DATA SUPPLIED START
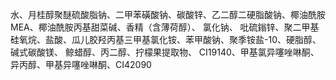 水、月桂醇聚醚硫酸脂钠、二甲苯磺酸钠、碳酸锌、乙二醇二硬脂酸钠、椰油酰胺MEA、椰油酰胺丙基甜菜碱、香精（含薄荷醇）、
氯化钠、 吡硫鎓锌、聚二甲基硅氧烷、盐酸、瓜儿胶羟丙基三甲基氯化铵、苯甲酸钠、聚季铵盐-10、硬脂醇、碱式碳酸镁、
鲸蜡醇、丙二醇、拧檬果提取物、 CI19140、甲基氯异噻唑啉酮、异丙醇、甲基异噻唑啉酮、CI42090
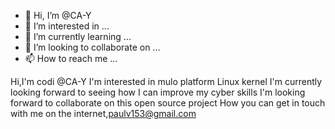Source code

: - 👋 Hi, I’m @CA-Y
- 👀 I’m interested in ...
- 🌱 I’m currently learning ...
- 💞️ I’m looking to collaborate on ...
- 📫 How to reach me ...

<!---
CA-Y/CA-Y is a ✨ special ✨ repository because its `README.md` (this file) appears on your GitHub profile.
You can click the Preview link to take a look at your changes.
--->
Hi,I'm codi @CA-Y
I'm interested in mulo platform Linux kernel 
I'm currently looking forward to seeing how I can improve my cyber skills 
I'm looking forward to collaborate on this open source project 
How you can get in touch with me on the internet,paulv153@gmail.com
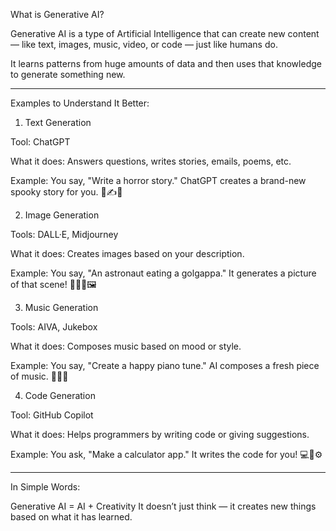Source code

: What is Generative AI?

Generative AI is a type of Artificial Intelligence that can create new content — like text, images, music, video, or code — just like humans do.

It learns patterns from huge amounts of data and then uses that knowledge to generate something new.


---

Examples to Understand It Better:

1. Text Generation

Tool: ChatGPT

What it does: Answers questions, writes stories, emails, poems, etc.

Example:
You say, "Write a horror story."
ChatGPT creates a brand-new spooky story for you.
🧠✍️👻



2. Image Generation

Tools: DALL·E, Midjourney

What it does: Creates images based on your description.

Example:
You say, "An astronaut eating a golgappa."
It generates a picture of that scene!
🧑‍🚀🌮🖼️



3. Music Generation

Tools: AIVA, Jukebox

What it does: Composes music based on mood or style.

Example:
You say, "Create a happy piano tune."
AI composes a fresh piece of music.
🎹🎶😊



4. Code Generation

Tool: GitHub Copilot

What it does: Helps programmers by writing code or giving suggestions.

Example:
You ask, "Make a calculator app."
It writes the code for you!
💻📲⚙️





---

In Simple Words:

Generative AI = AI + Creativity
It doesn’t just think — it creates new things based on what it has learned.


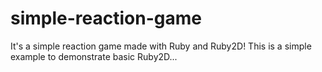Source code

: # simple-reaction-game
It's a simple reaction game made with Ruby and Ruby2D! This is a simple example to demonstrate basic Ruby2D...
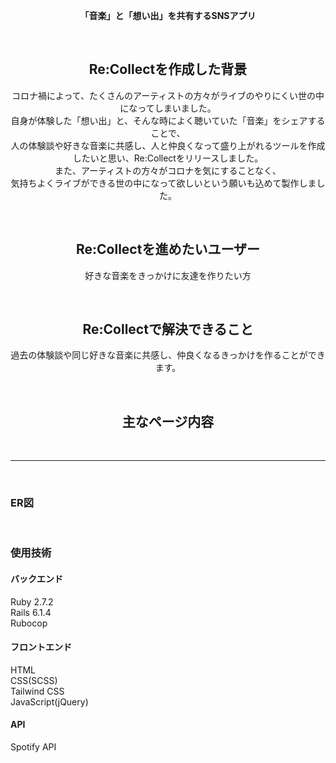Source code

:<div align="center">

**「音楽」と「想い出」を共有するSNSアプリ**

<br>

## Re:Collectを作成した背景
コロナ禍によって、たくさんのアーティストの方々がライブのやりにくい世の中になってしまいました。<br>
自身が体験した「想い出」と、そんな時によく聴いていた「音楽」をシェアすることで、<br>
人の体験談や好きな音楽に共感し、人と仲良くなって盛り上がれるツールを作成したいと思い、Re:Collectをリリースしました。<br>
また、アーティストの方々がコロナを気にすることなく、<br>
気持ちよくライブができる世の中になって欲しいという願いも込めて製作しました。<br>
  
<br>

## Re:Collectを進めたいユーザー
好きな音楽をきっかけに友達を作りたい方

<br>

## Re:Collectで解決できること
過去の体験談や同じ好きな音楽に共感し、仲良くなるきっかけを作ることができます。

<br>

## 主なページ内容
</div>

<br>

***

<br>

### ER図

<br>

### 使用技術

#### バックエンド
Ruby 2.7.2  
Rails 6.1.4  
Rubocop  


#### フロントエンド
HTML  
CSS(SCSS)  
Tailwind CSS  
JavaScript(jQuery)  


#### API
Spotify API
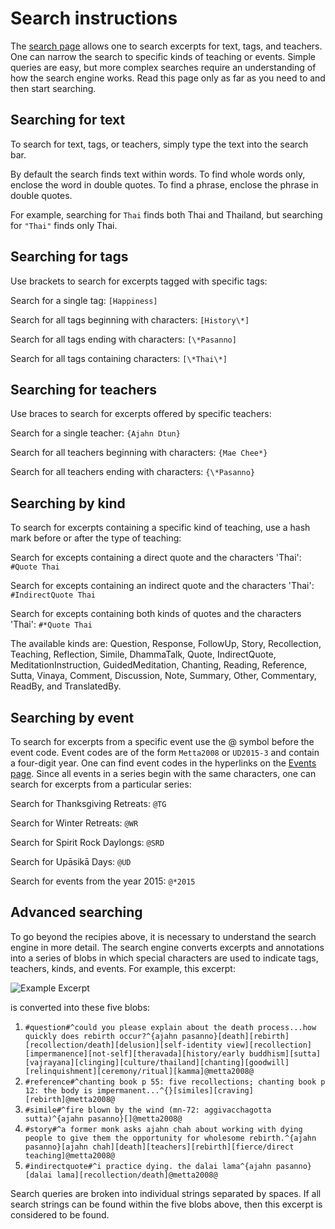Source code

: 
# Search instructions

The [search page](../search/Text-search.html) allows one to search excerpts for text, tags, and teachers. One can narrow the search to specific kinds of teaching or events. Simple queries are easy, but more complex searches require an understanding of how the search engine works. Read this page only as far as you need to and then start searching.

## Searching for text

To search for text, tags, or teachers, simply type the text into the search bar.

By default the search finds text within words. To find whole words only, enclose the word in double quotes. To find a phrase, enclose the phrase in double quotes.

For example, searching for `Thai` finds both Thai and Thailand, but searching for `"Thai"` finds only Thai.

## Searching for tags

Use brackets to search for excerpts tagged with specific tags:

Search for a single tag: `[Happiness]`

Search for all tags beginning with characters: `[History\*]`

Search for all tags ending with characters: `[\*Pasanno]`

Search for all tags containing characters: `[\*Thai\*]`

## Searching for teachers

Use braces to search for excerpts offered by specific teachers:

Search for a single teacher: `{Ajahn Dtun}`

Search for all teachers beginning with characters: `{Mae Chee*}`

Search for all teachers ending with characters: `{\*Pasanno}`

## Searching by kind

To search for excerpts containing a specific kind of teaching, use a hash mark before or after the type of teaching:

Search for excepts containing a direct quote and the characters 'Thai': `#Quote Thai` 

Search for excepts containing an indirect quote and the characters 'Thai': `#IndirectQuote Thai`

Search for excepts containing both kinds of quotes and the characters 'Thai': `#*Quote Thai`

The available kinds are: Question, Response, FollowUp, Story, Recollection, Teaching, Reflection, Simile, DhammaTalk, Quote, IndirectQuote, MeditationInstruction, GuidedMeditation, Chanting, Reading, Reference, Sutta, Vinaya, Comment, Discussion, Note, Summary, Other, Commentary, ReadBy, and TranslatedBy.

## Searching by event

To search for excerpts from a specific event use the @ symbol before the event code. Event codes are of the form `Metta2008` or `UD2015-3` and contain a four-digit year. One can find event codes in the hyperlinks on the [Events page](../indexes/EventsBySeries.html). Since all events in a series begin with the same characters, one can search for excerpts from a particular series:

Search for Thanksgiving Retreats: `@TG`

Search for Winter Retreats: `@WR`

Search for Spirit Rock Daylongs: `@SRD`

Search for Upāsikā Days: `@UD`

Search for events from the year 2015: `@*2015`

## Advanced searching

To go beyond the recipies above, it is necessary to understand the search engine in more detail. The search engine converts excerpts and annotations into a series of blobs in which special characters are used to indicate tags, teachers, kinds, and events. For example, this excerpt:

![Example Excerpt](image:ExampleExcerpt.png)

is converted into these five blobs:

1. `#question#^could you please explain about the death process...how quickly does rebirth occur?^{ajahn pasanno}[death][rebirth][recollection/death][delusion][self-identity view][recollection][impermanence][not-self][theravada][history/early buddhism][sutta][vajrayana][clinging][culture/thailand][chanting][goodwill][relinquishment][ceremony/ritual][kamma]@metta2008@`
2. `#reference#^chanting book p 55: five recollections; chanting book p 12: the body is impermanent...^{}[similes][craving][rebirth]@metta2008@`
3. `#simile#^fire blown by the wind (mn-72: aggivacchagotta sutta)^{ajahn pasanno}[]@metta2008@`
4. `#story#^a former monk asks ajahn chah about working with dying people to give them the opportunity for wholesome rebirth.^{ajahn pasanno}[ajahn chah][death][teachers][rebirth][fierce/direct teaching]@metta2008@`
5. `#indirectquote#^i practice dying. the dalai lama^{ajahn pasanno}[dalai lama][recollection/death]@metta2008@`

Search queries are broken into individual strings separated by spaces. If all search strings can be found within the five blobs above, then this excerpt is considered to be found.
DATA SUPPLIED END
Write out the entries again word for word. Do not include the pictures.

 水、月桂醇聚醚硫酸脂钠、二甲苯磺酸钠、碳酸锌、乙二醇二硬脂酸钠、椰油酰胺MEA、椰油酰胺丙基甜菜碱、香精（含薄荷醇）、
氯化钠、 吡硫鎓锌、聚二甲基硅氧烷、盐酸、瓜儿胶羟丙基三甲基氯化铵、苯甲酸钠、聚季铵盐-10、硬脂醇、碱式碳酸镁、
鲸蜡醇、丙二醇、拧檬果提取物、 CI19140、甲基氯异噻唑啉酮、异丙醇、甲基异噻唑啉酮、CI42090
Source code

: - 👋 Hi, I’m @CA-Y
- 👀 I’m interested in ...
- 🌱 I’m currently learning ...
- 💞️ I’m looking to collaborate on ...
- 📫 How to reach me ...

<!---
CA-Y/CA-Y is a ✨ special ✨ repository because its `README.md` (this file) appears on your GitHub profile.
You can click the Preview link to take a look at your changes.
--->
Hi,I'm codi @CA-Y
I'm interested in mulo platform Linux kernel 
I'm currently looking forward to seeing how I can improve my cyber skills 
I'm looking forward to collaborate on this open source project 
How you can get in touch with me on the internet,paulv153@gmail.com
Source code

: What is Generative AI?

Generative AI is a type of Artificial Intelligence that can create new content — like text, images, music, video, or code — just like humans do.

It learns patterns from huge amounts of data and then uses that knowledge to generate something new.


---

Examples to Understand It Better:

1. Text Generation

Tool: ChatGPT

What it does: Answers questions, writes stories, emails, poems, etc.

Example:
You say, "Write a horror story."
ChatGPT creates a brand-new spooky story for you.
🧠✍️👻



2. Image Generation

Tools: DALL·E, Midjourney

What it does: Creates images based on your description.

Example:
You say, "An astronaut eating a golgappa."
It generates a picture of that scene!
🧑‍🚀🌮🖼️



3. Music Generation

Tools: AIVA, Jukebox

What it does: Composes music based on mood or style.

Example:
You say, "Create a happy piano tune."
AI composes a fresh piece of music.
🎹🎶😊



4. Code Generation

Tool: GitHub Copilot

What it does: Helps programmers by writing code or giving suggestions.

Example:
You ask, "Make a calculator app."
It writes the code for you!
💻📲⚙️





---

In Simple Words:

Generative AI = AI + Creativity
It doesn’t just think — it creates new things based on what it has learned.


Source code

: # simple-reaction-game
It's a simple reaction game made with Ruby and Ruby2D! This is a simple example to demonstrate basic Ruby2D...
Source code

:<div align="center">

**「音楽」と「想い出」を共有するSNSアプリ**

<br>

## Re:Collectを作成した背景
コロナ禍によって、たくさんのアーティストの方々がライブのやりにくい世の中になってしまいました。<br>
自身が体験した「想い出」と、そんな時によく聴いていた「音楽」をシェアすることで、<br>
人の体験談や好きな音楽に共感し、人と仲良くなって盛り上がれるツールを作成したいと思い、Re:Collectをリリースしました。<br>
また、アーティストの方々がコロナを気にすることなく、<br>
気持ちよくライブができる世の中になって欲しいという願いも込めて製作しました。<br>
  
<br>

## Re:Collectを進めたいユーザー
好きな音楽をきっかけに友達を作りたい方

<br>

## Re:Collectで解決できること
過去の体験談や同じ好きな音楽に共感し、仲良くなるきっかけを作ることができます。

<br>

## 主なページ内容
</div>

<br>

***

<br>

### ER図

<br>

### 使用技術

#### バックエンド
Ruby 2.7.2  
Rails 6.1.4  
Rubocop  


#### フロントエンド
HTML  
CSS(SCSS)  
Tailwind CSS  
JavaScript(jQuery)  


#### API
Spotify API
Source code

: 
# Search instructions

The [search page](../search/Text-search.html) allows one to search excerpts for text, tags, and teachers. One can narrow the search to specific kinds of teaching or events. Simple queries are easy, but more complex searches require an understanding of how the search engine works. Read this page only as far as you need to and then start searching.

## Searching for text

To search for text, tags, or teachers, simply type the text into the search bar.

By default the search finds text within words. To find whole words only, enclose the word in double quotes. To find a phrase, enclose the phrase in double quotes.

For example, searching for `Thai` finds both Thai and Thailand, but searching for `"Thai"` finds only Thai.

## Searching for tags

Use brackets to search for excerpts tagged with specific tags:

Search for a single tag: `[Happiness]`

Search for all tags beginning with characters: `[History\*]`

Search for all tags ending with characters: `[\*Pasanno]`

Search for all tags containing characters: `[\*Thai\*]`

## Searching for teachers

Use braces to search for excerpts offered by specific teachers:

Search for a single teacher: `{Ajahn Dtun}`

Search for all teachers beginning with characters: `{Mae Chee*}`

Search for all teachers ending with characters: `{\*Pasanno}`

## Searching by kind

To search for excerpts containing a specific kind of teaching, use a hash mark before or after the type of teaching:

Search for excepts containing a direct quote and the characters 'Thai': `#Quote Thai` 

Search for excepts containing an indirect quote and the characters 'Thai': `#IndirectQuote Thai`

Search for excepts containing both kinds of quotes and the characters 'Thai': `#*Quote Thai`

The available kinds are: Question, Response, FollowUp, Story, Recollection, Teaching, Reflection, Simile, DhammaTalk, Quote, IndirectQuote, MeditationInstruction, GuidedMeditation, Chanting, Reading, Reference, Sutta, Vinaya, Comment, Discussion, Note, Summary, Other, Commentary, ReadBy, and TranslatedBy.

## Searching by event

To search for excerpts from a specific event use the @ symbol before the event code. Event codes are of the form `Metta2008` or `UD2015-3` and contain a four-digit year. One can find event codes in the hyperlinks on the [Events page](../indexes/EventsBySeries.html). Since all events in a series begin with the same characters, one can search for excerpts from a particular series:

Search for Thanksgiving Retreats: `@TG`

Search for Winter Retreats: `@WR`

Search for Spirit Rock Daylongs: `@SRD`

Search for Upāsikā Days: `@UD`

Search for events from the year 2015: `@*2015`

## Advanced searching

To go beyond the recipies above, it is necessary to understand the search engine in more detail. The search engine converts excerpts and annotations into a series of blobs in which special characters are used to indicate tags, teachers, kinds, and events. For example, this excerpt:

![Example Excerpt](image:ExampleExcerpt.png)

is converted into these five blobs:

1. `#question#^could you please explain about the death process...how quickly does rebirth occur?^{ajahn pasanno}[death][rebirth][recollection/death][delusion][self-identity view][recollection][impermanence][not-self][theravada][history/early buddhism][sutta][vajrayana][clinging][culture/thailand][chanting][goodwill][relinquishment][ceremony/ritual][kamma]@metta2008@`
2. `#reference#^chanting book p 55: five recollections; chanting book p 12: the body is impermanent...^{}[similes][craving][rebirth]@metta2008@`
3. `#simile#^fire blown by the wind (mn-72: aggivacchagotta sutta)^{ajahn pasanno}[]@metta2008@`
4. `#story#^a former monk asks ajahn chah about working with dying people to give them the opportunity for wholesome rebirth.^{ajahn pasanno}[ajahn chah][death][teachers][rebirth][fierce/direct teaching]@metta2008@`
5. `#indirectquote#^i practice dying. the dalai lama^{ajahn pasanno}[dalai lama][recollection/death]@metta2008@`

Search queries are broken into individual strings separated by spaces. If all search strings can be found within the five blobs above, then this excerpt is considered to be found.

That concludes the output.